Of the lines below, report only those that contain "value".

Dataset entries
[Start of Attachment]

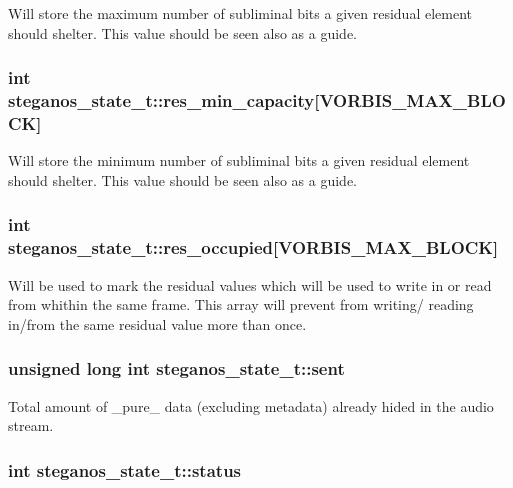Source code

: \label{structsteganos__state__t_afc33131ff2db5dc8a1f31a6ba5f1c724}
Will store the maximum number of subliminal bits a given residual element should shelter. This value should be seen also as a guide. \hypertarget{structsteganos__state__t_a2bbaeab1769db3e7021791701f05a929}{
\subsubsection[{res\_\-min\_\-capacity}]{\setlength{\rightskip}{0pt plus 5cm}int {\bf steganos\_\-state\_\-t::res\_\-min\_\-capacity}\mbox{[}VORBIS\_\-MAX\_\-BLOCK\mbox{]}}}
\label{structsteganos__state__t_a2bbaeab1769db3e7021791701f05a929}
Will store the minimum number of subliminal bits a given residual element should shelter. This value should be seen also as a guide. \hypertarget{structsteganos__state__t_add02079c2fba135c27eca945cd6fdd53}{
\subsubsection[{res\_\-occupied}]{\setlength{\rightskip}{0pt plus 5cm}int {\bf steganos\_\-state\_\-t::res\_\-occupied}\mbox{[}VORBIS\_\-MAX\_\-BLOCK\mbox{]}}}
\label{structsteganos__state__t_add02079c2fba135c27eca945cd6fdd53}
Will be used to mark the residual values which will be used to write in or read from whithin the same frame. This array will prevent from writing/ reading in/from the same residual value more than once. \hypertarget{structsteganos__state__t_af5f22c44dbdd3ffe809f6dee20ec2343}{
\subsubsection[{sent}]{\setlength{\rightskip}{0pt plus 5cm}unsigned long int {\bf steganos\_\-state\_\-t::sent}}}
\label{structsteganos__state__t_af5f22c44dbdd3ffe809f6dee20ec2343}
Total amount of \_\-pure\_\- data (excluding metadata) already hided in the audio stream. \hypertarget{structsteganos__state__t_a5065391aa062854d0b9ce9eefe3a9509}{
\subsubsection[{status}]{\setlength{\rightskip}{0pt plus 5cm}int {\bf steganos\_\-state\_\-t::status}}}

[End of Attachment]

*Task response*:
Will store the maximum number of subliminal bits a given residual element should shelter. This value should be seen also as a guide. \hypertarget{structsteganos__state__t_a2bbaeab1769db3e7021791701f05a929}{
Will store the minimum number of subliminal bits a given residual element should shelter. This value should be seen also as a guide. \hypertarget{structsteganos__state__t_add02079c2fba135c27eca945cd6fdd53}{
Will be used to mark the residual values which will be used to write in or read from whithin the same frame. This array will prevent from writing/ reading in/from the same residual value more than once. \hypertarget{structsteganos__state__t_af5f22c44dbdd3ffe809f6dee20ec2343}{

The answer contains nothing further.